• DATA SUPPLIED
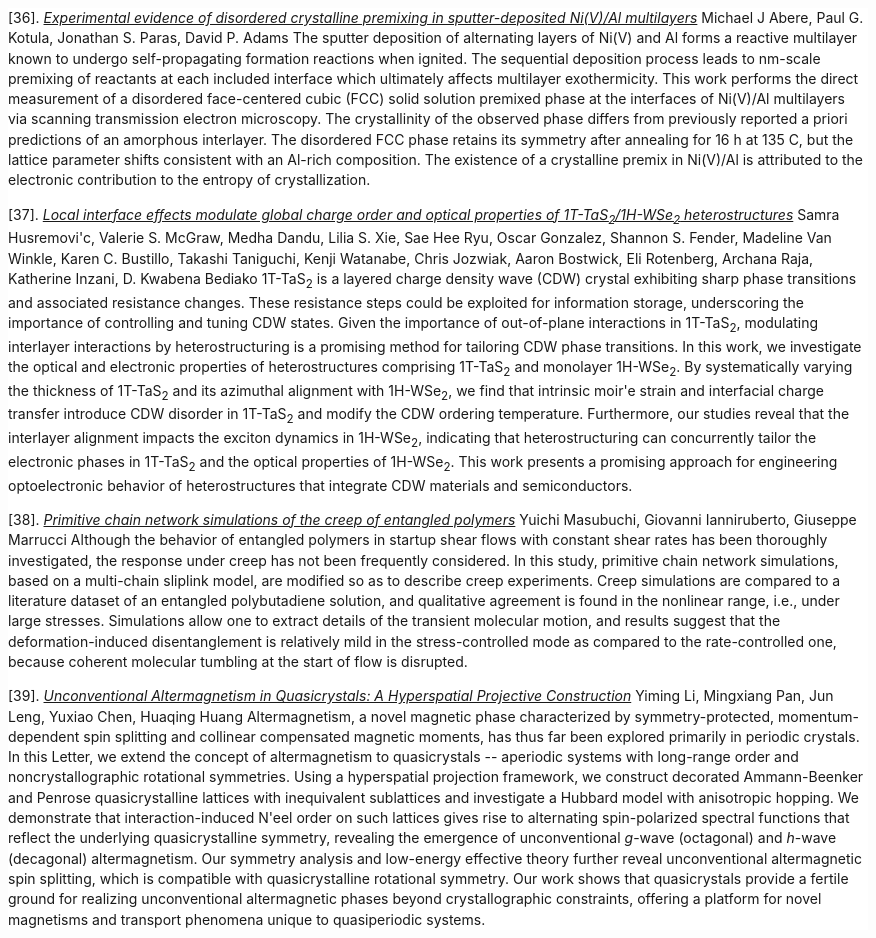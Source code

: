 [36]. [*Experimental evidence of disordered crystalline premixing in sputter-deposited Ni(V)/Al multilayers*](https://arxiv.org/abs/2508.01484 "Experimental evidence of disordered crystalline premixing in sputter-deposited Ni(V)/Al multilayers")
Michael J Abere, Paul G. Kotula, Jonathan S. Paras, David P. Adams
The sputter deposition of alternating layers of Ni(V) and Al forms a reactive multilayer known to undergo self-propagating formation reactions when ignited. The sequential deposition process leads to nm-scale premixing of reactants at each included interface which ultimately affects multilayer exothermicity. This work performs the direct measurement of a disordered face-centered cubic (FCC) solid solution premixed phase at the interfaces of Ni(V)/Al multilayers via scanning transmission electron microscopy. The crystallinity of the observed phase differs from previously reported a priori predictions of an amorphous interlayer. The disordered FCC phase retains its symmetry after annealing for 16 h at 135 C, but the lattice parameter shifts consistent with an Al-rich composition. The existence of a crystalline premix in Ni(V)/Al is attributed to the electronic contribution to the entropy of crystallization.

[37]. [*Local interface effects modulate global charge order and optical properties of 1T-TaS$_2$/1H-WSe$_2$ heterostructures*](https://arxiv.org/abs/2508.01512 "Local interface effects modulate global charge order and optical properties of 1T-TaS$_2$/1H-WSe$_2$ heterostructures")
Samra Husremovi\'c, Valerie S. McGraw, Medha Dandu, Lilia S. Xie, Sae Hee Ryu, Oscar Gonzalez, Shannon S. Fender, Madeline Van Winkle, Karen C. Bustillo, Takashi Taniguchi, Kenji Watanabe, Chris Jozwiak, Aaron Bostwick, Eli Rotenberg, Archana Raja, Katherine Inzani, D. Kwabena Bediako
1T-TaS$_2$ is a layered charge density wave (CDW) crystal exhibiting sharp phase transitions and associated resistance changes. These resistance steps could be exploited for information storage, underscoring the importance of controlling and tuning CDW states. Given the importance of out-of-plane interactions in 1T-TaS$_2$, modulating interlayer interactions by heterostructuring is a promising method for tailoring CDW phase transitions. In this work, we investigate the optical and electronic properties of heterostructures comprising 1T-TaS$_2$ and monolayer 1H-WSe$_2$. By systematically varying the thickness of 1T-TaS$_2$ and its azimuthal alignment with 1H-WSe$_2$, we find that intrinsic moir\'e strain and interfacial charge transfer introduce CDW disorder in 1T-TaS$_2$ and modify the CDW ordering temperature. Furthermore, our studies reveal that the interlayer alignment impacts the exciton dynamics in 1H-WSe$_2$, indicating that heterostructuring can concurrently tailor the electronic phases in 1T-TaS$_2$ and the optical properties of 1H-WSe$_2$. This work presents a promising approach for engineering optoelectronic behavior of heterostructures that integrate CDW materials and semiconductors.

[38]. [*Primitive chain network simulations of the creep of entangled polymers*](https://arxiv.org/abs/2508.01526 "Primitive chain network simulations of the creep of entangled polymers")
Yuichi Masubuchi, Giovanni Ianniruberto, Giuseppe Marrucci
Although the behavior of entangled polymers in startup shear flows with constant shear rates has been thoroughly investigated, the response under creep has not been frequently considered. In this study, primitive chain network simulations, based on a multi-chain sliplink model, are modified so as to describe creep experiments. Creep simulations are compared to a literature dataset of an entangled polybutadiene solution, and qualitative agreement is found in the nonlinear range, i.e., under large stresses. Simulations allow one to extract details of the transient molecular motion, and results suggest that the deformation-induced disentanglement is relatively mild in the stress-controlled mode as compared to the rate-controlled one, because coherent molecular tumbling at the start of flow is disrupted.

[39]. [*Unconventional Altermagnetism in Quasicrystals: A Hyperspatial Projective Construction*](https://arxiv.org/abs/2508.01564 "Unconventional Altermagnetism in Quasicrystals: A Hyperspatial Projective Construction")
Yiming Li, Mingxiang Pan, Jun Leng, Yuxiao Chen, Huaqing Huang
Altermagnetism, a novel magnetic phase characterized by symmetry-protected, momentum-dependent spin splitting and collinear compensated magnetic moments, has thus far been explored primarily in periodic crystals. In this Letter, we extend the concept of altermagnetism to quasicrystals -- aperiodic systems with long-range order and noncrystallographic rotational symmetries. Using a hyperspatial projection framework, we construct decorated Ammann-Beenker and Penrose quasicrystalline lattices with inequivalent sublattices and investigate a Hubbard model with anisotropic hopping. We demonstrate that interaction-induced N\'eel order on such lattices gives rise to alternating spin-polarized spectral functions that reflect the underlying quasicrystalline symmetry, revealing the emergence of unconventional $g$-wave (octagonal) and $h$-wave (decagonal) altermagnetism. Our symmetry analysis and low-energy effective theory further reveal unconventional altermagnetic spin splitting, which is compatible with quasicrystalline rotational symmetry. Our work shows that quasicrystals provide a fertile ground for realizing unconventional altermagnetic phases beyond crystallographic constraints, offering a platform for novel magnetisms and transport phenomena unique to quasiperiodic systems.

---

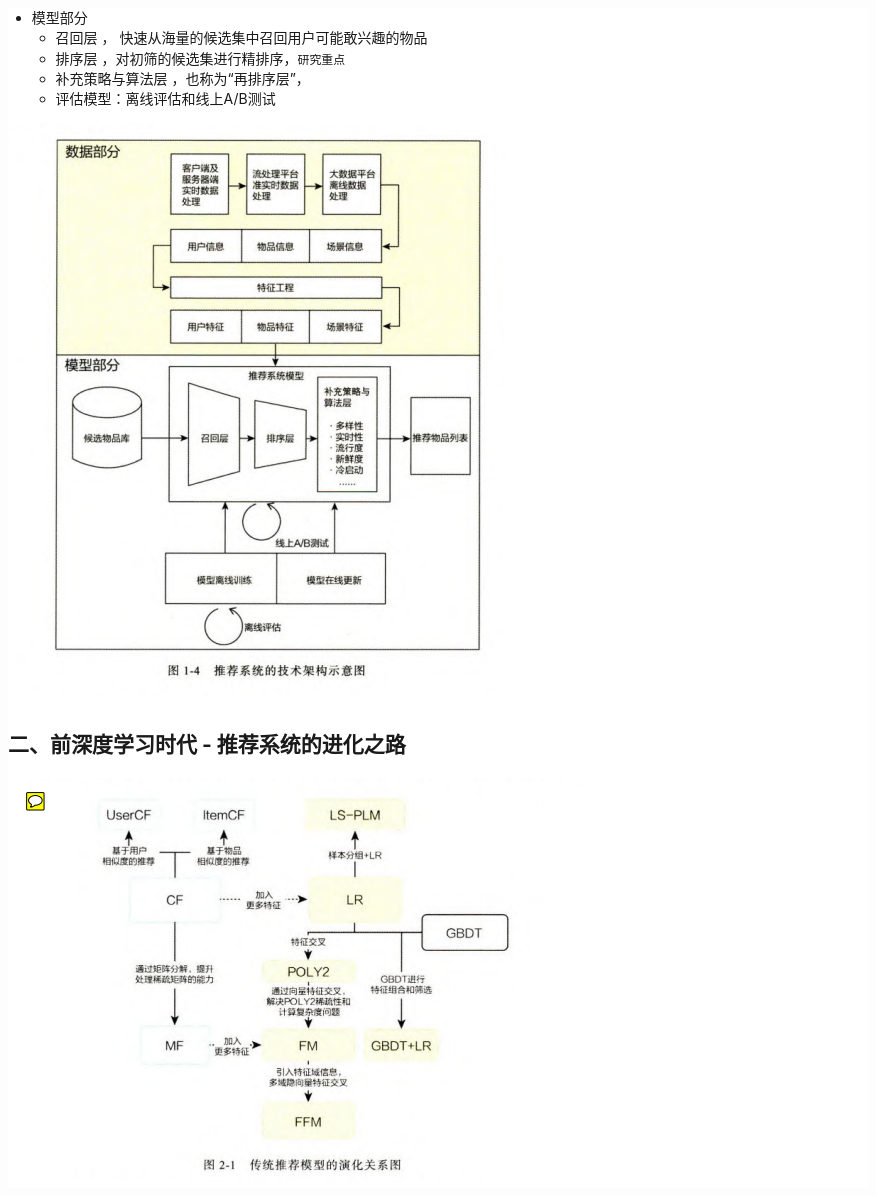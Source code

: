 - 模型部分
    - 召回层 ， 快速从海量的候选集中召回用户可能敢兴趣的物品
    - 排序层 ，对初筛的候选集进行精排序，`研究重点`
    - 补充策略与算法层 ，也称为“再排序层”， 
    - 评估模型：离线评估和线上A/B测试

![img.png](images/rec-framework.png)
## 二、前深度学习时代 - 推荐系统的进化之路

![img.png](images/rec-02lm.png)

---

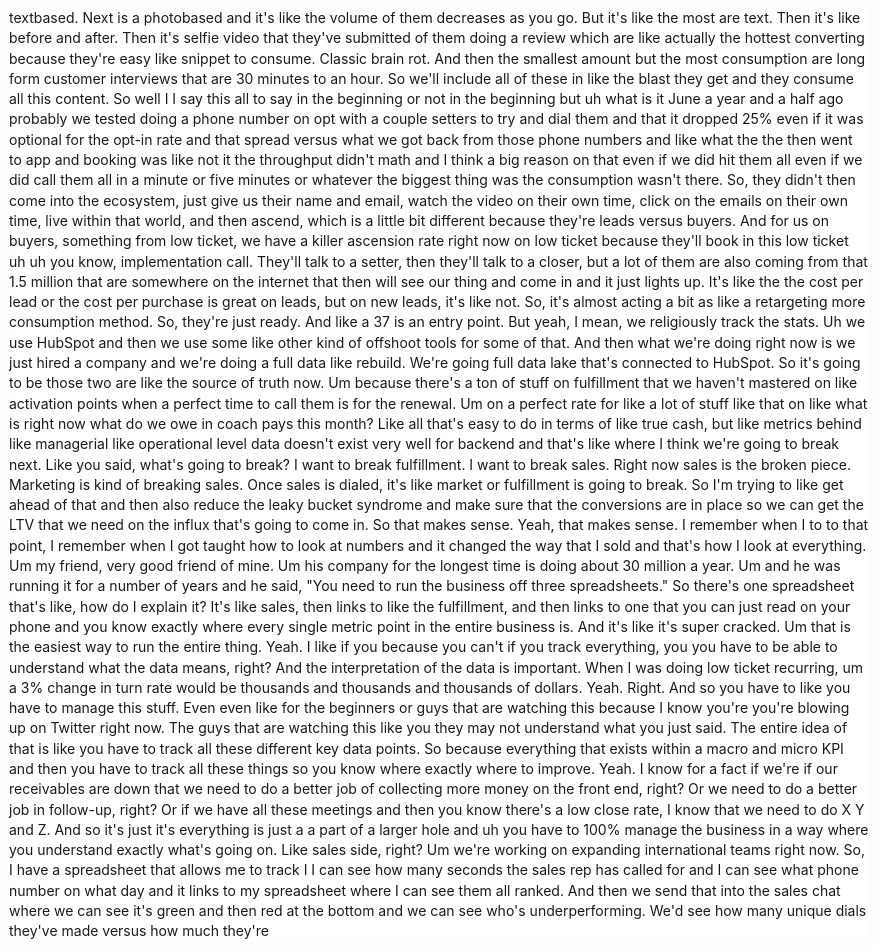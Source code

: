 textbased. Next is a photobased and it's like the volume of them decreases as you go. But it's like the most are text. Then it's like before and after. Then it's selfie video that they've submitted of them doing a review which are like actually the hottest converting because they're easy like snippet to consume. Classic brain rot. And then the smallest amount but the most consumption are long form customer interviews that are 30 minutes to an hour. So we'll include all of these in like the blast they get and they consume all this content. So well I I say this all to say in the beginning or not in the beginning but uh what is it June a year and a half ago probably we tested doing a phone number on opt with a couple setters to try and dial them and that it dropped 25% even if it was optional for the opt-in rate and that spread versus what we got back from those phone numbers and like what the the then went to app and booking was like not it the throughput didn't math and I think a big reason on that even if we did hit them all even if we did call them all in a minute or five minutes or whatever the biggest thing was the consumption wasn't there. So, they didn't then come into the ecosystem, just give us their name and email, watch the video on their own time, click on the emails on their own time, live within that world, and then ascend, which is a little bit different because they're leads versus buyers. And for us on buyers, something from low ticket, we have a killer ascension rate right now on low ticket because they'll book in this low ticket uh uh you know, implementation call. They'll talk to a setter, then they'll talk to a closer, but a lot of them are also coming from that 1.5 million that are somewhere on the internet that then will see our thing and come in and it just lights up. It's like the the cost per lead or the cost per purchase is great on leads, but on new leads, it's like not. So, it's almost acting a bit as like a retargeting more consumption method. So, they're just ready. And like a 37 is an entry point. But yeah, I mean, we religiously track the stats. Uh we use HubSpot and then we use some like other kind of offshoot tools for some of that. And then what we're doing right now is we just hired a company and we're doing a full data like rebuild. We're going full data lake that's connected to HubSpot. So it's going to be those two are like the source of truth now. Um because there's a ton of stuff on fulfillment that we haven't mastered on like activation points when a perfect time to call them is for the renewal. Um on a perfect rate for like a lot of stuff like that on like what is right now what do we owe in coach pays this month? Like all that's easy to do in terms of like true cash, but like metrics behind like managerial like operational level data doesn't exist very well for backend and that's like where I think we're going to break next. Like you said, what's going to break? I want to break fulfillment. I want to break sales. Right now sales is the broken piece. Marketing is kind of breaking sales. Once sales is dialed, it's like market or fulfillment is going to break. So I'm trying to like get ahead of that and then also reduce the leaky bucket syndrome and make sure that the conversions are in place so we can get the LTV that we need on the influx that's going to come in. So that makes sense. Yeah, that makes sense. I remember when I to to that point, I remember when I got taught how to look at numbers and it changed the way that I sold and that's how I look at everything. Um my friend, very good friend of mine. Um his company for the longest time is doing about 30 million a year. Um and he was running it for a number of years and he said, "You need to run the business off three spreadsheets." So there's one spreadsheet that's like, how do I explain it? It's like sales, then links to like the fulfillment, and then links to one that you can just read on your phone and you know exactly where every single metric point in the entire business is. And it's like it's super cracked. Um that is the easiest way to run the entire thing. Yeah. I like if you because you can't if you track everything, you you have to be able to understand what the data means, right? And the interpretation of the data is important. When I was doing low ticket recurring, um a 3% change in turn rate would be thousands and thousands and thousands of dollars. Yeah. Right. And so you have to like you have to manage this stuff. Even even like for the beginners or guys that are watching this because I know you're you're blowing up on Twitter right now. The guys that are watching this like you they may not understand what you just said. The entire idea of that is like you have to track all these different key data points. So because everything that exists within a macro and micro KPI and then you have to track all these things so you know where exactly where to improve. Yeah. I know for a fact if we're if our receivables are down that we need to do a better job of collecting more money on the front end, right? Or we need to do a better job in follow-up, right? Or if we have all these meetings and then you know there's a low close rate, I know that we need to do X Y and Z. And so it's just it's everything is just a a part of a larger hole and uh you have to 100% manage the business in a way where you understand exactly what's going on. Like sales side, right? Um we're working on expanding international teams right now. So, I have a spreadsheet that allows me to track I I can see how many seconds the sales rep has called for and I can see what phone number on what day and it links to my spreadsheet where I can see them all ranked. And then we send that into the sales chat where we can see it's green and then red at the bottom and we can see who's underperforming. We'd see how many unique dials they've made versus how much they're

• TASK OBJECTIVE
Every line of the records containing the word "framework" must appear in the answer.

• ANSWER FOR THIS EXERCISE
Altermagnetism, a novel magnetic phase characterized by symmetry-protected, momentum-dependent spin splitting and collinear compensated magnetic moments, has thus far been explored primarily in periodic crystals. In this Letter, we extend the concept of altermagnetism to quasicrystals -- aperiodic systems with long-range order and noncrystallographic rotational symmetries. Using a hyperspatial projection framework, we construct decorated Ammann-Beenker and Penrose quasicrystalline lattices with inequivalent sublattices and investigate a Hubbard model with anisotropic hopping. We demonstrate that interaction-induced N\'eel order on such lattices gives rise to alternating spin-polarized spectral functions that reflect the underlying quasicrystalline symmetry, revealing the emergence of unconventional $g$-wave (octagonal) and $h$-wave (decagonal) altermagnetism. Our symmetry analysis and low-energy effective theory further reveal unconventional altermagnetic spin splitting, which is compatible with quasicrystalline rotational symmetry. Our work shows that quasicrystals provide a fertile ground for realizing unconventional altermagnetic phases beyond crystallographic constraints, offering a platform for novel magnetisms and transport phenomena unique to quasiperiodic systems.
![img.png](images/rec-framework.png)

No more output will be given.